Les vœux pieux, comme les condamnations verbales, ne changent pas le paysage politique actuel

Il est vrai que cette prééminence du commandement militaire dans le paysage politique actuel n'a certainement rien de normal, quoiqu'elle ne fasse que mettre en relief la vacuité de la classe politique actuelle. Cette situation n'est pas l'effet du hasard, car elle est la conséquence logique et implacable de choix faits par l'ex-président, choix qui continueront à peser sur la réalité politique pour quelque temps à venir.

On ne peut pas changer le contexte politique par l'expression de condamnation de cette situation ou par des vœux pieux. Il faut faire avec cette réalité, d'autant plus que les critiques les plus virulents ne présentent aucune alternative permettant de rétablir rapidement le «Smig» de confiance entre gouvernés et gouvernants aboutissant à la cessation des manifestations populaires.

Des options intellectuellement valides, mais politiquement hors sujet

Les options de toute nature avancées par les uns et les autres, à longueur de conférences ou de pages de quotidiens, et quel que soit leur contenu, ne constituent même pas des points de départ, car elles sont basées sur une hypothèse, dont la validité est impossible à prouver, qu'une fois mises en œuvre ; elles aboutiront à créer le consensus populaire permettant de dépasser l'impasse actuelle.

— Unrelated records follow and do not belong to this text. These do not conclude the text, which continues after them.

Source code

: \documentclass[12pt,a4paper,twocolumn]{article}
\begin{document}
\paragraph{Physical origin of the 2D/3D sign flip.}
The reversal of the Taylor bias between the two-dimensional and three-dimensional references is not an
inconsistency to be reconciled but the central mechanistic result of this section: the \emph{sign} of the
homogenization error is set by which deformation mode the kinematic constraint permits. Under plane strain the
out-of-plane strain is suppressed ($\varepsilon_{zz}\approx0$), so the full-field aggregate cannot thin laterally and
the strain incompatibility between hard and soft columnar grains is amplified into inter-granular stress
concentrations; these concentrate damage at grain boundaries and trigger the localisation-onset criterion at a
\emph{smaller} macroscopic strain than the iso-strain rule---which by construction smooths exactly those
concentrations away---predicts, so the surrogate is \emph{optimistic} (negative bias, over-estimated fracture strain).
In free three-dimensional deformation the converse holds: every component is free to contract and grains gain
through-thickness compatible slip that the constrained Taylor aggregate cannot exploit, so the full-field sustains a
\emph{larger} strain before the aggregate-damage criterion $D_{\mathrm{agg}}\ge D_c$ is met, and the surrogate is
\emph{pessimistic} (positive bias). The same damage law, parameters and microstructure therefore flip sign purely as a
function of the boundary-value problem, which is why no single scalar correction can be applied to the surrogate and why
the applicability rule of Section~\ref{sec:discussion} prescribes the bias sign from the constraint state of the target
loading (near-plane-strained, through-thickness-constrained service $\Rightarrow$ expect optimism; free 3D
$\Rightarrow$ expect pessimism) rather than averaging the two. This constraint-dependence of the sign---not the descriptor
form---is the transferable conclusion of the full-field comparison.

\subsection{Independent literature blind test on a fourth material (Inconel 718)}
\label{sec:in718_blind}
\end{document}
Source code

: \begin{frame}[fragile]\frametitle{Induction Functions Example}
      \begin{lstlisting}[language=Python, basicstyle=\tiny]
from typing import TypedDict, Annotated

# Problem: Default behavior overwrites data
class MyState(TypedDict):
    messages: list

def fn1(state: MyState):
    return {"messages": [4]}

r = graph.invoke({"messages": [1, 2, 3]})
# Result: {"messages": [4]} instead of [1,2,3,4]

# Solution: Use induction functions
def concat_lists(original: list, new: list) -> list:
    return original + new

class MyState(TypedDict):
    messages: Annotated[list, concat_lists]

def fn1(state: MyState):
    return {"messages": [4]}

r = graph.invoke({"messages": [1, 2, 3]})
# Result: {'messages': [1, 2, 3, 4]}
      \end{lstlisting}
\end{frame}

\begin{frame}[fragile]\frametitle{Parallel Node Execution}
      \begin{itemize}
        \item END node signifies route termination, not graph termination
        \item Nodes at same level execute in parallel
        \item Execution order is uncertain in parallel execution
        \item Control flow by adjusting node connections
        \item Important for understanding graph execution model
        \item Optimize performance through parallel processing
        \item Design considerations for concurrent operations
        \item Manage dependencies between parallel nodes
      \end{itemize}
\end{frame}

Que ceux qui proposent ces différentes «options de sortie de la crise» prouvent qu'elles jouissent de l'appui du peuple en marche ! Si ce n'est pas le cas, leurs constructions ne sont rien d'autre que des exercices intellectuels, auxquels ont pourrait donner les qualifications les plus louangeuses, mais des exercices politiquement vains, malgré le sentiment de vanité justifiée que pourraient éprouver leurs auteurs.

Le chemin stérile et puéril du raisonnement par analogie

Une autre voie adoptée par certains est aussi stérile que puérile ; c'est le raisonnement par analogie qui se pare de la forme du syllogisme aristotélicien, mais qui n'est pas valide parce que ses prémisses majeure et mineure sont tout simplement fausses, car généralisant des situations particulières et non répétitives, pour en déduire la conclusion.

Le raisonnement par analogie est une des grandes mystifications auxquelles certains analystes politiques et autres acteurs de la scène actuelle, si encombrée, des médias, ont recours comme substituts à l'analyse fondée sur les réalités algériennes.

On sait que ces analogies ont, dès le déclenchement du mouvement populaire, été exploitées par les tenants du pouvoir pour semer la peur parmi l'opinion publique nationale. Certains ténors du système ont, ainsi, laissé planer, entre autres, la menace d'évolutions du type «syrien» ou «libyen».

Le problème est que l'analogie a des fondements tenus, parce qu'elle exploite quelques ressemblances entre deux ou plusieurs situations pour en tirer la conclusion qu'elles sont similaires en tous points.

Effectivement, les évènements en Syrie et en Libye ont commencé par des manifestations populaires pacifiques. Mais, en dehors de ces détails, il n'est pas possible d'assimiler le contexte algérien à celui de la Syrie et de la Libye où des forces extérieures puissantes, et maintenant clairement déterminées, ont tout fait pour assurer la primauté donnée à l'usage de la violence armée et la création d'une situation inévitable de guerre civile justifiant des interventions, au nom de la «démocratie».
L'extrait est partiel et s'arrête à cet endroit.